Wednesday, April 20, 2016

[pcpzbfob] Lexicographic numbers

Given a set of numbers, strictly speaking, digit sequences because 01 and 1 are distinct, sort them lexicographically.  Unfortunately, in certain places, one cannot insert a new number.

It is impossible to insert anything before 0.  It is impossible to insert anything between 1 and 10.

We assume these numbers are keys to a map-like data structure, and we would always like to be able to insert anywhere.  Real numbers would work, except concrete implementations like IEEE 754 do have values which are minimum and also have pairs of numbers with nothing in between.

Fix this by considering digit sequences contrained to end in 5.

Decreasing sequence: 5 > 25 > 15 > 05 > 025 > 015 > 005 ...
Increasing sequence: 5 < 85 < 95 < 985 < 995 < 9985 ...

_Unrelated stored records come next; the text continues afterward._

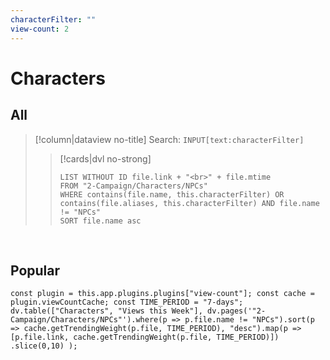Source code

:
```yaml
---
characterFilter: ""
view-count: 2
---
```

# Characters
## All
>[!column|dataview no-title]
> Search: `INPUT[text:characterFilter]`
>>[!cards|dvl no-strong] 
>> <br>
>> 
>>```dataview
>>LIST WITHOUT ID file.link + "<br>" + file.mtime
>>FROM "2-Campaign/Characters/NPCs"
>>WHERE contains(file.name, this.characterFilter) OR contains(file.aliases, this.characterFilter) AND file.name != "NPCs" 
>>SORT file.name asc
>>```
<br>

## Popular
```dataviewjs 
const plugin = this.app.plugins.plugins["view-count"]; const cache = plugin.viewCountCache; const TIME_PERIOD = "7-days"; dv.table(["Characters", "Views this Week"], dv.pages('"2-Campaign/Characters/NPCs"').where(p => p.file.name != "NPCs").sort(p => cache.getTrendingWeight(p.file, TIME_PERIOD), "desc").map(p => [p.file.link, cache.getTrendingWeight(p.file, TIME_PERIOD)]) .slice(0,10) );
```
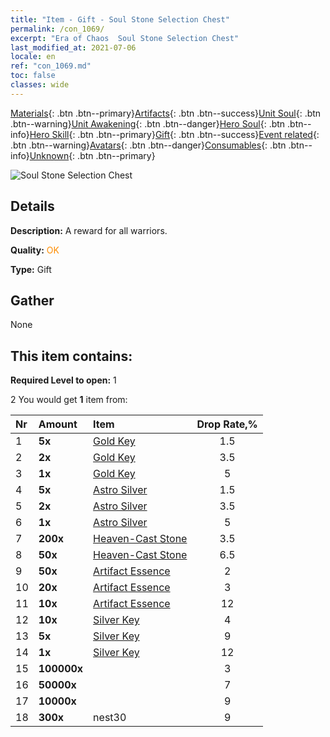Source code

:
 ```yaml
---
title: "Item - Gift - Soul Stone Selection Chest"
permalink: /con_1069/
excerpt: "Era of Chaos  Soul Stone Selection Chest"
last_modified_at: 2021-07-06
locale: en
ref: "con_1069.md"
toc: false
classes: wide
---
```

 [Materials](/Items/){: .btn .btn--primary}[Artifacts](/Items/Artifacts/){: .btn .btn--success}[Unit Soul](/Items/UnitSoul/){: .btn .btn--warning}[Unit Awakening](/Items/UnitAwakening/){: .btn .btn--danger}[Hero Soul](/Items/HeroSoul/){: .btn .btn--info}[Hero Skill](/Items/HeroSkill/){: .btn .btn--primary}[Gift](/Items/Gift/){: .btn .btn--success}[Event related](/Items/Events/){: .btn .btn--warning}[Avatars](/Items/Avatars/){: .btn .btn--danger}[Consumables](/Items/Consumables/){: .btn .btn--info}[Unknown](/Items/Unknown/){: .btn .btn--primary}

 ![Soul Stone Selection Chest](/images/t/i_613001.png)

## Details
 **Description:** A reward for all warriors.

 **Quality:** <span style="color: #FF8C00">OK</span>

 **Type:** Gift

## Gather

  None

## This item contains:

 **Required Level to open:** 1

 2 You would get **1** item  from:

  | Nr | Amount |     Item    | Drop Rate,% |
  |:---|:-------|:------------|:---------:|
  | 1 |  **5x** | [Gold Key](/Items/con_783/) | 1.5 | 
  | 2 |  **2x** | [Gold Key](/Items/con_783/) | 3.5 | 
  | 3 |  **1x** | [Gold Key](/Items/con_783/) | 5 | 
  | 4 |  **5x** | [Astro Silver](/Items/con_969/) | 1.5 | 
  | 5 |  **2x** | [Astro Silver](/Items/con_969/) | 3.5 | 
  | 6 |  **1x** | [Astro Silver](/Items/con_969/) | 5 | 
  | 7 |  **200x** | [Heaven-Cast Stone](/Items/art_188/) | 3.5 | 
  | 8 |  **50x** | [Heaven-Cast Stone](/Items/art_188/) | 6.5 | 
  | 9 |  **50x** | [Artifact Essence](/Items/con_761/) | 2 | 
  | 10 |  **20x** | [Artifact Essence](/Items/con_761/) | 3 | 
  | 11 |  **10x** | [Artifact Essence](/Items/con_761/) | 12 | 
  | 12 |  **10x** | [Silver Key](/Items/con_693/) | 4 | 
  | 13 |  **5x** | [Silver Key](/Items/con_693/) | 9 | 
  | 14 |  **1x** | [Silver Key](/Items/con_693/) | 12 | 
  | 15 |  **100000x** | <i class="fas fa-coins"/> | 3 | 
  | 16 |  **50000x** | <i class="fas fa-coins"/> | 7 | 
  | 17 |  **10000x** | <i class="fas fa-coins"/> | 9 | 
  | 18 |  **300x** | nest30 | 9 |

Equivalently, assume that every number invisibly has a 5 appended to it.  We can easily insert things before 0:  000 < 001 < 002 < 00 < 01 < 02 < 0.  This part resembles women's clothing sizes, or machined part sizes, with longer strings of zeroes meaning smaller.

Confusingly, 10 < 1.  Numbers sort like this: 10, 11, 12, 13, 14, 1, 15, 16.  One can see there are plenty of things that can be inserted between 10 and 1.  In the close neighborhood of 1 is 14 < 145 < 149 < 1 < 1502 < 150 < 152 < 15.  We can also insert things before 10.  0 < 05 < 06 < 09 < 100 < 104 < 10.

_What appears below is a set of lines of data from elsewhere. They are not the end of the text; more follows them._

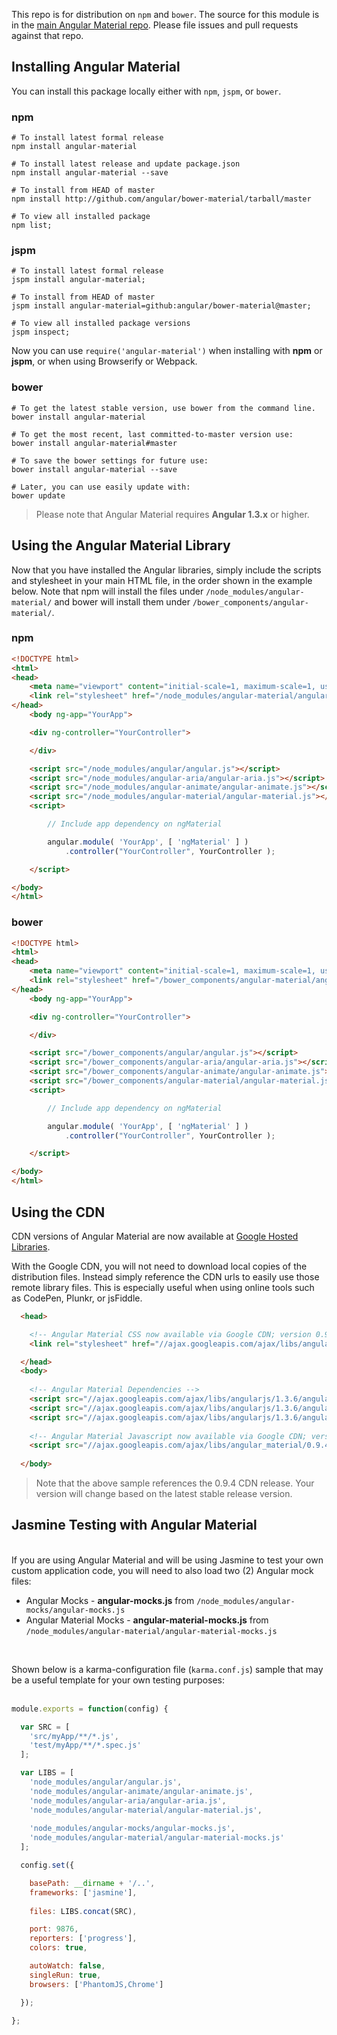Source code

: This repo is for distribution on `npm` and `bower`. The source for this module is in the
[main Angular Material repo](https://github.com/angular/material).
Please file issues and pull requests against that repo.

## Installing Angular Material

You can install this package locally either with `npm`, `jspm`, or `bower`. 

### npm

```shell
# To install latest formal release 
npm install angular-material

# To install latest release and update package.json
npm install angular-material --save

# To install from HEAD of master
npm install http://github.com/angular/bower-material/tarball/master

# To view all installed package 
npm list;
```

### jspm

```shell
# To install latest formal release
jspm install angular-material;

# To install from HEAD of master
jspm install angular-material=github:angular/bower-material@master;

# To view all installed package versions
jspm inspect;
```

Now you can use `require('angular-material')` when installing with **npm** or **jspm**, or when using Browserify or Webpack.

### bower

```shell
# To get the latest stable version, use bower from the command line.
bower install angular-material

# To get the most recent, last committed-to-master version use:
bower install angular-material#master

# To save the bower settings for future use:
bower install angular-material --save

# Later, you can use easily update with:
bower update
```

> Please note that Angular Material requires **Angular 1.3.x** or higher.


## Using the Angular Material Library

Now that you have installed the Angular libraries, simply include the scripts and 
stylesheet in your main HTML file, in the order shown in the example below. Note that npm 
will install the files under `/node_modules/angular-material/` and bower will install them 
under `/bower_components/angular-material/`.

### npm

```html
<!DOCTYPE html>
<html>
<head>
    <meta name="viewport" content="initial-scale=1, maximum-scale=1, user-scalable=no" />
    <link rel="stylesheet" href="/node_modules/angular-material/angular-material.css">
</head>
	<body ng-app="YourApp">

	<div ng-controller="YourController">

	</div>

	<script src="/node_modules/angular/angular.js"></script>
	<script src="/node_modules/angular-aria/angular-aria.js"></script>
	<script src="/node_modules/angular-animate/angular-animate.js"></script>
	<script src="/node_modules/angular-material/angular-material.js"></script>
	<script>

		// Include app dependency on ngMaterial

		angular.module( 'YourApp', [ 'ngMaterial' ] )
			.controller("YourController", YourController );

	</script>

</body>
</html>
```

### bower

```html
<!DOCTYPE html>
<html>
<head>
    <meta name="viewport" content="initial-scale=1, maximum-scale=1, user-scalable=no" />
    <link rel="stylesheet" href="/bower_components/angular-material/angular-material.css">
</head>
	<body ng-app="YourApp">

	<div ng-controller="YourController">

	</div>

	<script src="/bower_components/angular/angular.js"></script>
	<script src="/bower_components/angular-aria/angular-aria.js"></script>
	<script src="/bower_components/angular-animate/angular-animate.js"></script>
	<script src="/bower_components/angular-material/angular-material.js"></script>
	<script>

		// Include app dependency on ngMaterial

		angular.module( 'YourApp', [ 'ngMaterial' ] )
			.controller("YourController", YourController );

	</script>

</body>
</html>
```

## Using the CDN

CDN versions of Angular Material are now available at 
[Google Hosted Libraries](https://developers.google.com/speed/libraries/devguide#angularmaterial). 

With the Google CDN, you will not need to download local copies of the distribution files.
Instead simply reference the CDN urls to easily use those remote library files. 
This is especially useful when using online tools such as CodePen, Plunkr, or jsFiddle.

```html
  <head>

    <!-- Angular Material CSS now available via Google CDN; version 0.9.4 used here -->
    <link rel="stylesheet" href="//ajax.googleapis.com/ajax/libs/angular_material/0.9.4/angular-material.min.css">

  </head>
  <body>
  
    <!-- Angular Material Dependencies -->
    <script src="//ajax.googleapis.com/ajax/libs/angularjs/1.3.6/angular.min.js"></script>
    <script src="//ajax.googleapis.com/ajax/libs/angularjs/1.3.6/angular-animate.min.js"></script>
    <script src="//ajax.googleapis.com/ajax/libs/angularjs/1.3.6/angular-aria.min.js"></script>
    
    <!-- Angular Material Javascript now available via Google CDN; version 0.9.4 used here -->
    <script src="//ajax.googleapis.com/ajax/libs/angular_material/0.9.4/angular-material.min.js"></script>
    
  </body>
```

> Note that the above sample references the 0.9.4 CDN release. Your version will change 
based on the latest stable release version.

## Jasmine Testing with Angular Material

<br/>
If you are using Angular Material and will be using Jasmine to test your own custom application code, you will need to also load two (2) Angular mock files:

*  Angular Mocks - **angular-mocks.js** from `/node_modules/angular-mocks/angular-mocks.js`
*  Angular Material Mocks - **angular-material-mocks.js** from `/node_modules/angular-material/angular-material-mocks.js`

<br/>

Shown below is a karma-configuration file (`karma.conf.js`) sample that may be a useful template for your own testing purposes:<br/><br/>

```js
module.exports = function(config) {

  var SRC = [
    'src/myApp/**/*.js',
    'test/myApp/**/*.spec.js'
  ];

  var LIBS = [
    'node_modules/angular/angular.js',
    'node_modules/angular-animate/angular-animate.js',
    'node_modules/angular-aria/angular-aria.js',
    'node_modules/angular-material/angular-material.js',
    
    'node_modules/angular-mocks/angular-mocks.js',
    'node_modules/angular-material/angular-material-mocks.js'
  ];

  config.set({

    basePath: __dirname + '/..',
    frameworks: ['jasmine'],
    
    files: LIBS.concat(SRC),

    port: 9876,
    reporters: ['progress'],
    colors: true,

    autoWatch: false,
    singleRun: true,
    browsers: ['PhantomJS,Chrome']

  });

};
```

The empty string curiously sorts between 4 and 5, though perhaps it should be forbidden.

The invisible 5 at the end sometimes acts like a digit whose value is in between 4 and 5, because X4999999... < X < X5000000...

Compute the shortest number between two given numbers, or smaller or larger than a given number.  If there are many such shortest numbers, determine the middle one.  1 "" 7 8 9 97 98 99 997 998 999 ...  But when counting up, it makes more sense to compute the least shortest number: 1 "" 5 6 7 8 9 95 96 97 98 99 995 996 997 998 999 ...

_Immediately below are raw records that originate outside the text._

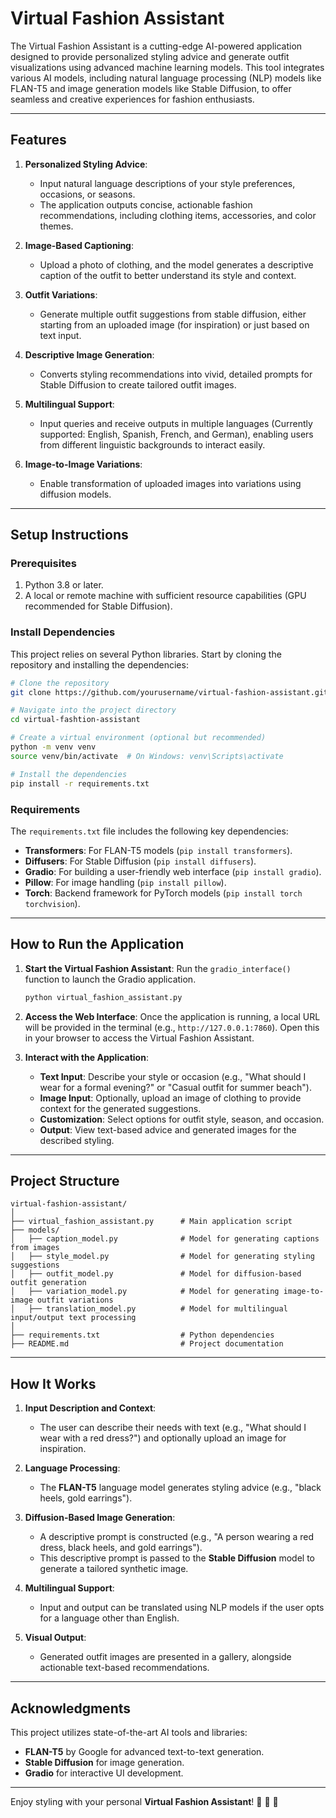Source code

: # **Virtual Fashion Assistant**
The Virtual Fashion Assistant is a cutting-edge AI-powered application designed to provide personalized styling advice and generate outfit visualizations using advanced machine learning models. This tool integrates various AI models, including natural language processing (NLP) models like FLAN-T5 and image generation models like Stable Diffusion, to offer seamless and creative experiences for fashion enthusiasts.

---

## **Features**
1. **Personalized Styling Advice**:
   - Input natural language descriptions of your style preferences, occasions, or seasons.
   - The application outputs concise, actionable fashion recommendations, including clothing items, accessories, and color themes.

2. **Image-Based Captioning**:
   - Upload a photo of clothing, and the model generates a descriptive caption of the outfit to better understand its style and context.

3. **Outfit Variations**:
   - Generate multiple outfit suggestions from stable diffusion, either starting from an uploaded image (for inspiration) or just based on text input.

4. **Descriptive Image Generation**:
   - Converts styling recommendations into vivid, detailed prompts for Stable Diffusion to create tailored outfit images.

5. **Multilingual Support**:
   - Input queries and receive outputs in multiple languages (Currently supported: English, Spanish, French, and German), enabling users from different linguistic backgrounds to interact easily.

6. **Image-to-Image Variations**:
   - Enable transformation of uploaded images into variations using diffusion models.

---

## **Setup Instructions**

### Prerequisites
1. Python 3.8 or later.
2. A local or remote machine with sufficient resource capabilities (GPU recommended for Stable Diffusion).

### Install Dependencies
This project relies on several Python libraries. Start by cloning the repository and installing the dependencies:

```bash
# Clone the repository
git clone https://github.com/yourusername/virtual-fashion-assistant.git

# Navigate into the project directory
cd virtual-fashtion-assistant

# Create a virtual environment (optional but recommended)
python -m venv venv
source venv/bin/activate  # On Windows: venv\Scripts\activate

# Install the dependencies
pip install -r requirements.txt
```

### Requirements
The `requirements.txt` file includes the following key dependencies:
- **Transformers**: For FLAN-T5 models (`pip install transformers`).
- **Diffusers**: For Stable Diffusion (`pip install diffusers`).
- **Gradio**: For building a user-friendly web interface (`pip install gradio`).
- **Pillow**: For image handling (`pip install pillow`).
- **Torch**: Backend framework for PyTorch models (`pip install torch torchvision`).

---

## **How to Run the Application**

1. **Start the Virtual Fashion Assistant**:
   Run the `gradio_interface()` function to launch the Gradio application.

   ```bash
   python virtual_fashion_assistant.py
   ```

2. **Access the Web Interface**:
   Once the application is running, a local URL will be provided in the terminal (e.g., `http://127.0.0.1:7860`). Open this in your browser to access the Virtual Fashion Assistant.

3. **Interact with the Application**:
   - **Text Input**: Describe your style or occasion (e.g., "What should I wear for a formal evening?" or "Casual outfit for summer beach").
   - **Image Input**: Optionally, upload an image of clothing to provide context for the generated suggestions.
   - **Customization**: Select options for outfit style, season, and occasion.
   - **Output**: View text-based advice and generated images for the described styling.

---

## **Project Structure**
```
virtual-fashion-assistant/
│
├── virtual_fashion_assistant.py      # Main application script
├── models/
│   ├── caption_model.py              # Model for generating captions from images
│   ├── style_model.py                # Model for generating styling suggestions
│   ├── outfit_model.py               # Model for diffusion-based outfit generation
│   ├── variation_model.py            # Model for generating image-to-image outfit variations
│   ├── translation_model.py          # Model for multilingual input/output text processing
│
├── requirements.txt                  # Python dependencies
├── README.md                         # Project documentation
```

---

## **How It Works**

1. **Input Description and Context**:
   - The user can describe their needs with text (e.g., "What should I wear with a red dress?") and optionally upload an image for inspiration.

2. **Language Processing**:
   - The **FLAN-T5** language model generates styling advice (e.g., "black heels, gold earrings").

3. **Diffusion-Based Image Generation**:
   - A descriptive prompt is constructed (e.g., "A person wearing a red dress, black heels, and gold earrings").
   - This descriptive prompt is passed to the **Stable Diffusion** model to generate a tailored synthetic image.

4. **Multilingual Support**:
   - Input and output can be translated using NLP models if the user opts for a language other than English.

5. **Visual Output**:
   - Generated outfit images are presented in a gallery, alongside actionable text-based recommendations.

---

## **Acknowledgments**
This project utilizes state-of-the-art AI tools and libraries:
- **FLAN-T5** by Google for advanced text-to-text generation.
- **Stable Diffusion** for image generation.
- **Gradio** for interactive UI development.
---

Enjoy styling with your personal **Virtual Fashion Assistant**! 👗 👔 👞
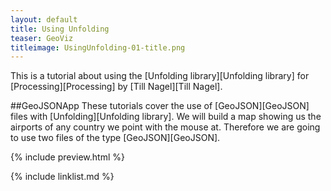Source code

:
 ```yaml
---
layout: default
title: Using Unfolding
teaser: GeoViz
titleimage: UsingUnfolding-01-title.png
---
```



This is a tutorial about using the [Unfolding library][Unfolding library] for [Processing][Processing] by [Till Nagel][Till Nagel].


##GeoJSONApp
These tutorials cover the use of [GeoJSON][GeoJSON] files with [Unfolding][Unfolding library]. We will build a map showing us the airports of any country we point with the mouse at. Therefore we are going to use two files of the type [GeoJSON][GeoJSON].

{% include preview.html %}

{% include linklist.md %}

I had a few false starts before discovering this scheme and am not completely convinced the scheme doesn't have problems.

The idea could be extended to sorting words with letters, even compound words with spaces in which the space character lexicographically sorts before a.  Let M be the invisibly appended letter, analogous to 5.

For binary, we need at least two invisible appended digits, 01 or 10.  For balanced ternary, I think the invisible digit could elegantly be 0.

For the purpose of creating numbers which always have another number in between, and larger, and smaller, arbitrary precision real numbers, including negative numbers and arbitrary precision after the decimal point, would work just as well and be less confusing.  Though sorting seems harder, needing to first locate the decimal point.